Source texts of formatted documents
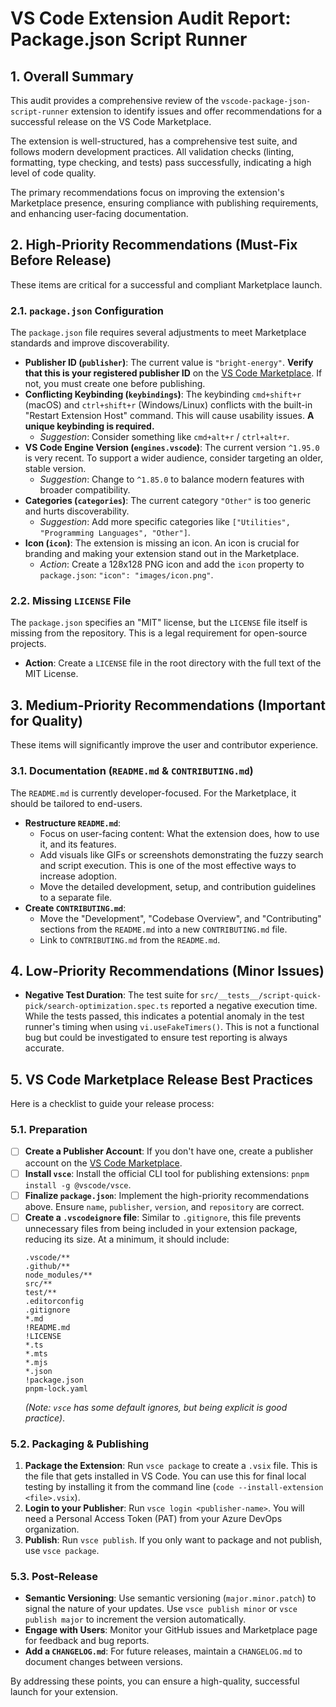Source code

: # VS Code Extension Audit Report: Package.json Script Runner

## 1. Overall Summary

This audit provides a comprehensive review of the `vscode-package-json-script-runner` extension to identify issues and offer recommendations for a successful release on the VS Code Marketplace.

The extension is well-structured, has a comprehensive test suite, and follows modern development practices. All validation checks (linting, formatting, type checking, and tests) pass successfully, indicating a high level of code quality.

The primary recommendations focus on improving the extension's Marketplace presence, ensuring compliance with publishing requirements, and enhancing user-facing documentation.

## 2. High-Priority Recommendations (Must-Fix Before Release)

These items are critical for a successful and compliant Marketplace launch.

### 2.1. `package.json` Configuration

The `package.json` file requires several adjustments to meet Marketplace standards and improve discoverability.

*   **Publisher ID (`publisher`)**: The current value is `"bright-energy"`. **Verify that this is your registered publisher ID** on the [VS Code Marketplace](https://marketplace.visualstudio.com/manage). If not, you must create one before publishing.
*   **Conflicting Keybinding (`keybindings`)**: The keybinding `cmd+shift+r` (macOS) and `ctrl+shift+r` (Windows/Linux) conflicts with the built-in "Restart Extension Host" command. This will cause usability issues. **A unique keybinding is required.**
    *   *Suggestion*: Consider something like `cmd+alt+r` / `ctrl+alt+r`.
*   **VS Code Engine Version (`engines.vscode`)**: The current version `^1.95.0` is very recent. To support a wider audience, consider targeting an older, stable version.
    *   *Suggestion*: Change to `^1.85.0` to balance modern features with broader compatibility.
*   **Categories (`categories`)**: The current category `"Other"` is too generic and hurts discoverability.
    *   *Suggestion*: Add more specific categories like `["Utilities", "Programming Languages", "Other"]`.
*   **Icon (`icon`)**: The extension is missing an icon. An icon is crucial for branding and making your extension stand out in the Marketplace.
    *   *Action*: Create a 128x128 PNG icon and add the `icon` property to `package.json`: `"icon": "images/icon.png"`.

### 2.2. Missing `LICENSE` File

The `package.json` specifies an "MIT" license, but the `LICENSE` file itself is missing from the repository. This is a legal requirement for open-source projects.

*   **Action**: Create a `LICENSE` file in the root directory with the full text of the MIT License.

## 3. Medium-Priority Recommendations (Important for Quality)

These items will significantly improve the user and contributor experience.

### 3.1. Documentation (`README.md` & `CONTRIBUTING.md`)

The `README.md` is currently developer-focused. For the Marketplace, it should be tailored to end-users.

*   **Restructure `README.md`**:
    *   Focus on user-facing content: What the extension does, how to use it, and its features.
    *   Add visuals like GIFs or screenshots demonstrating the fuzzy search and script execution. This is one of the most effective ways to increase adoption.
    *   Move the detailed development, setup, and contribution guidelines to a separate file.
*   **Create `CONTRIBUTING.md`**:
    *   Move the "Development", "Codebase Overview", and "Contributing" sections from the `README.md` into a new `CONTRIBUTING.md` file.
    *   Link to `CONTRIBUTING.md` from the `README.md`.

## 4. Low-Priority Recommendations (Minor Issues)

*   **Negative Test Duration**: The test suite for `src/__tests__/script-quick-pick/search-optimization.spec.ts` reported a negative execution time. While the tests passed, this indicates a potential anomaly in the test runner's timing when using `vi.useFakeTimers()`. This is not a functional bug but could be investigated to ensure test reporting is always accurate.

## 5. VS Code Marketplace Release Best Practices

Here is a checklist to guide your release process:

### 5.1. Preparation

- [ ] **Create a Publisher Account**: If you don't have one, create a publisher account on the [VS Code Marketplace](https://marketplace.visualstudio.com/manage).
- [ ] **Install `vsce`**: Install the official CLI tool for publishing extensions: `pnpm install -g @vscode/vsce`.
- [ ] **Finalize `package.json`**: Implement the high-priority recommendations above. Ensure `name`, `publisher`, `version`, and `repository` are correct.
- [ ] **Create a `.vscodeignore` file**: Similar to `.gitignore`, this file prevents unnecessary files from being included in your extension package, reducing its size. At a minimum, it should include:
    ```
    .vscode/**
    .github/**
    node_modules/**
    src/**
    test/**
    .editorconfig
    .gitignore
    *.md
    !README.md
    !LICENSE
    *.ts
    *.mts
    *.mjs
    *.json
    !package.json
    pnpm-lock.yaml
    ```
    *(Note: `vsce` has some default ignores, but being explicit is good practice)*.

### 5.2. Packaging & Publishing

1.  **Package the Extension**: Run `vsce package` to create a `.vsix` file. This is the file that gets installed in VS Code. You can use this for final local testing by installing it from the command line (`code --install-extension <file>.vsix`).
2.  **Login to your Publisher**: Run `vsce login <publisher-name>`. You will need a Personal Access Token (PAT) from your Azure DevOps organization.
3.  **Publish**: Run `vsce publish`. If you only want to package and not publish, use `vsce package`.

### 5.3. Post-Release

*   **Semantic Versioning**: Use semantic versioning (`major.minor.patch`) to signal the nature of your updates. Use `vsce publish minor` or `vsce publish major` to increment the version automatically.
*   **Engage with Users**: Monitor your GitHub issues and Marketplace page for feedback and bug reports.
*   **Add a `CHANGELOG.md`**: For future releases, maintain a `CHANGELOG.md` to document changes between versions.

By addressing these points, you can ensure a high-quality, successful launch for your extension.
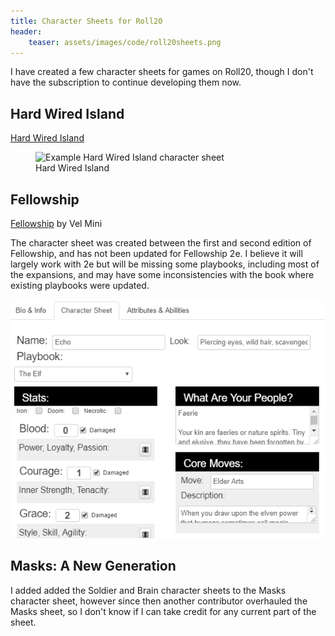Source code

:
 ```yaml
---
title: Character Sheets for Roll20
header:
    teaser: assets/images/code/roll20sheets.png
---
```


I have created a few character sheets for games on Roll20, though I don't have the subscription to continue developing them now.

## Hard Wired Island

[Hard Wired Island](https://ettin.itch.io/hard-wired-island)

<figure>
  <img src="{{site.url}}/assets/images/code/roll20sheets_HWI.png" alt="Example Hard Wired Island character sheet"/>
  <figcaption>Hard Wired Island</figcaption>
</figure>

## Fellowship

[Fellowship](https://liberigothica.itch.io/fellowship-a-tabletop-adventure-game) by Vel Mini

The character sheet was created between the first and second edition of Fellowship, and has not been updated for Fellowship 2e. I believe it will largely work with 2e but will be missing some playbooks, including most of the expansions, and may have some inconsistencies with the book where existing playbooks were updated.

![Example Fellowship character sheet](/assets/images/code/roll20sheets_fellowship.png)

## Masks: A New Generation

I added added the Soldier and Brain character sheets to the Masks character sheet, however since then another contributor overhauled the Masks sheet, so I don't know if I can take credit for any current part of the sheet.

## TO DO
Nothing but an exact copy is asked for: the lines from the start of the records through the line with "These items are", both ends included, minus any pictures.

## SOLUTION TO THE PROBLEM
Source code

: # VS Code Extension Audit Report: Package.json Script Runner

## 1. Overall Summary

This audit provides a comprehensive review of the `vscode-package-json-script-runner` extension to identify issues and offer recommendations for a successful release on the VS Code Marketplace.

The extension is well-structured, has a comprehensive test suite, and follows modern development practices. All validation checks (linting, formatting, type checking, and tests) pass successfully, indicating a high level of code quality.

The primary recommendations focus on improving the extension's Marketplace presence, ensuring compliance with publishing requirements, and enhancing user-facing documentation.

## 2. High-Priority Recommendations (Must-Fix Before Release)

These items are critical for a successful and compliant Marketplace launch.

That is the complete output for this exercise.